Kebutuhan Bambu Nelayan Kalianda Meningkat
Editor: Mahadeva
Selain peralatan utama seperti perahu dan bagan penangkap ikan, kerusakan juga terjadi di peralatan pendukung seperti genset, lampu penerang, jaring. Temasuk pelampung yang terbuat dari drum atau dikenal dengan blong.

Marjaya, pemilik bagan berukuran 6×8 meter menyebut, bagan miliknya dihempas tsunami ke daratan. Kerusakan mencapai 50 persen, dan mulai diperbaiki sejak awal Januari lalu. Diperkirakan dapat mulai dimanfaakan lagi awal Februari. “Bambu yang ada pada bagan apung sebagian besar patah karena bertabrakan dengan bagan lain, kami secara swadaya melakukan perbaikan, meski membutuhkan bambu banyak,” cetus Marjaya.

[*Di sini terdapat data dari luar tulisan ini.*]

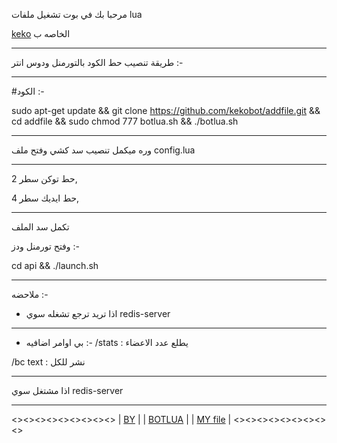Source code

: مرحبا بك في بوت تشغيل ملفات lua 


[keko](https://t.me/ikeko) الخاصه ب

--------------------------------
طريقة تنصيب حط الكود بالتورمنل ودوس انتر :-

_________________________________

#الكود :-

sudo apt-get update && git clone https://github.com/kekobot/addfile.git && cd addfile && sudo chmod 777 botlua.sh && ./botlua.sh

_________________________________

وره ميكمل تنصيب سد كشي وفتح ملف config.lua 
_________________________________

حط توكن سطر 2,

حط ايديك سطر 4, 

_________________________________
تكمل سد الملف 


وفتح تورمنل ودز  :- 


cd api && ./launch.sh 

_________________________________

ملاحضه :-

- اذا تريد ترجع تشغله سوي redis-server

_________________________________

- بي اوامر اضافيه :-
/stats : يطلع عدد الاعضاء


/bc text : نشر للكل

__________________________________

اذا مشتغل سوي redis-server

__________________________________
<><><><><><><><><>
| [BY](https://t.me/ffpro) |
| [BOTLUA](https://t.me/botLUA)   |
| [MY file](https://t.me/file_lua)   |
<><><><><><><><><>

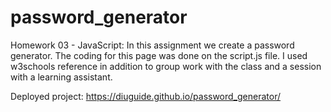 # password_generator
Homework 03 - JavaScript:  In this assignment we create a password generator.
The coding for this page was done on the script.js file.  I used w3schools reference in addition to group work with the class and a session with
a learning assistant.

Deployed project: https://diuguide.github.io/password_generator/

Bagan apung memiliki konstruksi kayu nangka, kayu jati serta bambu. Satu bagan apung baru, membutuhkan ratusan batang bambu dan belasan kubik kayu. Biaya yang dikeluarkan bisa mencapai Rp30 juta hingga Rp40juta. Biaya tersebut dengan asumsi, sebagian bahan baku bambu dan kayu diperoleh dari kebun milik sendiri. Nelayan yang tidak memiliki kebun, disebut Marjaya, bisa menghabiskan biaya sekitar Rp50 juta untuk membuat satu bagan.
Sapardin, nelayan perahu cadik menyebut, Dia membutuhkan papan kayu dan puluhan batang bambu. Bambu untuk perbaikan cadik perahu berkisar belasan batang. Bambu diperoleh dari kebun warga yang berada di kaki Gunung Rajabasa dengan membeli langsung dari pemilik kebun. “Perahu milik saya rusak pada bagian dinding dan lantai sehingga harus diperbaiki total termasuk bambu diganti baru,” pungkasnya.